「潤う」+「run(逃げる)」のダブルミーニング
習近平時代に増え、2022年の上海ロックダウンが後押し

「潤」とは、先進国など、より豊かな国へ移住することだ。「潤」の字を中国の発音表記(ピンイン)で表記するとrunであることから、原義の「潤う」と英語のrun(逃げる)でダブルミーニングとなっており、お金を稼ぐ(潤う)ために海外で働くというだけでなく、国内の状況悪化に伴い海外へ逃げ出すというニュアンスがある。

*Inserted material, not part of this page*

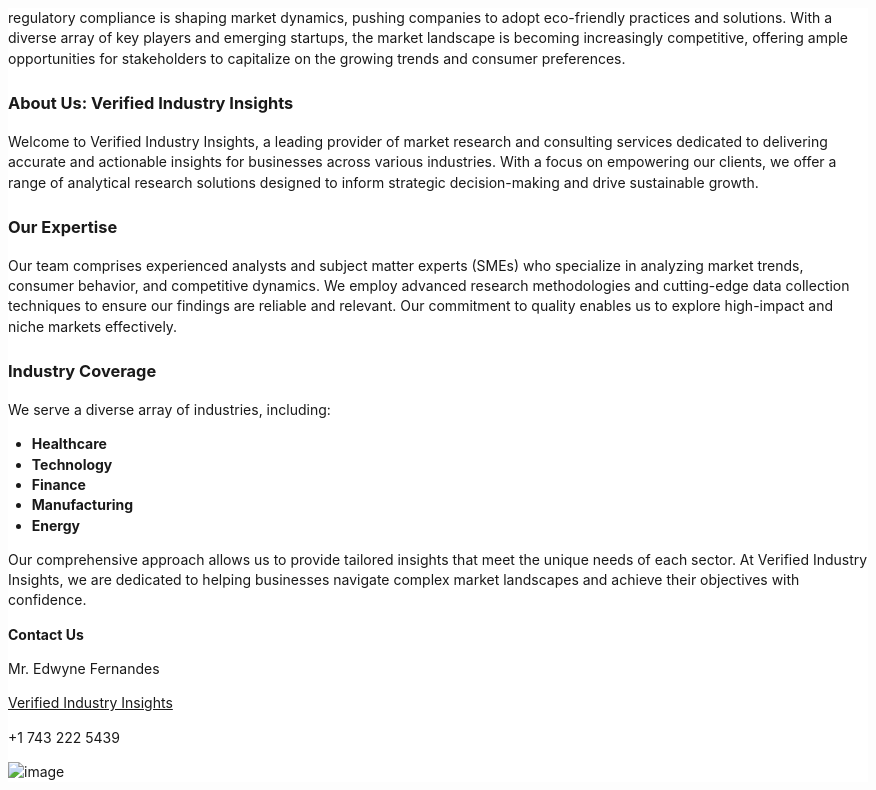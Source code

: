 regulatory compliance is shaping market dynamics, pushing companies to adopt eco-friendly practices and solutions. With a diverse array of key players and emerging startups, the market landscape is becoming increasingly competitive, offering ample opportunities for stakeholders to capitalize on the growing trends and consumer preferences.</p><h3>About Us: Verified Industry Insights</h3><p>Welcome to Verified Industry Insights, a leading provider of market research and consulting services dedicated to delivering accurate and actionable insights for businesses across various industries. With a focus on empowering our clients, we offer a range of analytical research solutions designed to inform strategic decision-making and drive sustainable growth.</p><h3>Our Expertise</h3><p>Our team comprises experienced analysts and subject matter experts (SMEs) who specialize in analyzing market trends, consumer behavior, and competitive dynamics. We employ advanced research methodologies and cutting-edge data collection techniques to ensure our findings are reliable and relevant. Our commitment to quality enables us to explore high-impact and niche markets effectively.</p><h3>Industry Coverage</h3><p>We serve a diverse array of industries, including:</p><ul><li><strong>Healthcare</strong></li><li><strong>Technology</strong></li><li><strong>Finance</strong></li><li><strong>Manufacturing</strong></li><li><strong>Energy</strong></li></ul><p>Our comprehensive approach allows us to provide tailored insights that meet the unique needs of each sector. At Verified Industry Insights, we are dedicated to helping businesses navigate complex market landscapes and achieve their objectives with confidence.</p><p><strong>Contact Us</strong></p><p>Mr. Edwyne Fernandes</p><p><a href="https://www.verifiedindustryinsights.com/">Verified Industry Insights</a></p><p>+1 743 222 5439</p>
![image](https://github.com/user-attachments/assets/89500d50-ea82-4885-ab77-3fabc5a9dfe7)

 本格的に流行するようになったのは、2022年に中国随一の国際都市・上海で厳しいロックダウンが実施されて以降だ。さらに、中国政治の集権化、経済減速が鮮明になってきたこともこの動きを加速させる要素となっている。また、「潤学」という言葉もあり、こちらは「潤」の考え方を体系的に学んだり、具体的な方法を研究したりすることを意味する。

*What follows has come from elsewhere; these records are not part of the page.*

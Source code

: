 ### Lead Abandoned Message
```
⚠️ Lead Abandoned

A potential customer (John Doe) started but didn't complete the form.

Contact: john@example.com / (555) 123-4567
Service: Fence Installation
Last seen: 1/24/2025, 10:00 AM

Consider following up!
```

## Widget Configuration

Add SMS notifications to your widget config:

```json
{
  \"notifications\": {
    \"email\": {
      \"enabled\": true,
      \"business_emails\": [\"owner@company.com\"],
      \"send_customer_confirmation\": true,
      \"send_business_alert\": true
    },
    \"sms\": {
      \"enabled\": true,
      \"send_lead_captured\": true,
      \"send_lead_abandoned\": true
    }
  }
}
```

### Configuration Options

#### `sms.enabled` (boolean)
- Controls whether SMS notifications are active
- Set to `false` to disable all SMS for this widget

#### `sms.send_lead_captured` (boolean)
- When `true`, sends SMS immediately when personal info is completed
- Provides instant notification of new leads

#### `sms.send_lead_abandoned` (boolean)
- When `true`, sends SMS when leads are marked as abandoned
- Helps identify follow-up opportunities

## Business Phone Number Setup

 そんな「潤」の実態が垣間見えるのが、「潤学綱領」という、「潤」を実践する有志によってまとめられたサイトだ。

「潤は中国人にとって唯一の真の宗教であり、唯一の真の哲学といえる。それは物理的な救済を信じる宗教であり、その実質的な価値は、精神的な救済を追求するキリスト教徒に匹敵するものである。潤の人たちはまだ潤していない人たちを助けることを喜びとし、彼らを現実の『地獄』から救う」とうたう。

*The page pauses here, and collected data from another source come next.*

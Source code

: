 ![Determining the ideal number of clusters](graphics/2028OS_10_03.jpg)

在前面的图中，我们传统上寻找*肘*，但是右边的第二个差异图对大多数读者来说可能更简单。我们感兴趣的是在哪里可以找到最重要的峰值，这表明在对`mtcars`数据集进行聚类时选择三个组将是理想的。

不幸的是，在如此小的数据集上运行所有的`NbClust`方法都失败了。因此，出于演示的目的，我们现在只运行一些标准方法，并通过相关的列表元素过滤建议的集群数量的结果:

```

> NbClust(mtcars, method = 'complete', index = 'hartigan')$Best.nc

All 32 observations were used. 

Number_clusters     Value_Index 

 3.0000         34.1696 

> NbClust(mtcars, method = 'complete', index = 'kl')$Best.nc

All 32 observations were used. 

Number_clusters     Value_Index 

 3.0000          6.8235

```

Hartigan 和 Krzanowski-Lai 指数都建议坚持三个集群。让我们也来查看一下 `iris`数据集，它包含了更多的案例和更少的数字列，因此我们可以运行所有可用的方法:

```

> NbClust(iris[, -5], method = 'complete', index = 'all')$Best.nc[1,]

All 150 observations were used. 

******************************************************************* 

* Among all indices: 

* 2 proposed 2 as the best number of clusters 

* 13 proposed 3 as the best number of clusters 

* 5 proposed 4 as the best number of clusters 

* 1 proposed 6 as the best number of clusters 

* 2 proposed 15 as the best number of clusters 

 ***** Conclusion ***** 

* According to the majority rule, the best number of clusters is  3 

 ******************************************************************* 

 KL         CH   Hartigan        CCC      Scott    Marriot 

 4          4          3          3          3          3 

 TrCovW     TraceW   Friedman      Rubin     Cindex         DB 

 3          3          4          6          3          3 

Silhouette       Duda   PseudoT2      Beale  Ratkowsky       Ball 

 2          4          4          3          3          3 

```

 その上で、中国15億人(筆者注:中国政府発表の人口は14億人あまり)のうち、年収12万人民元(約244万円)超が1億人ほどおり、そのうち約1000万人が「情報封鎖」を突破し、外部ネットワークにアクセスする条件を備えており、さらにそこから200万人の特権階級や既得利益者を除く800万人が潜在的な「潤」だと推計する。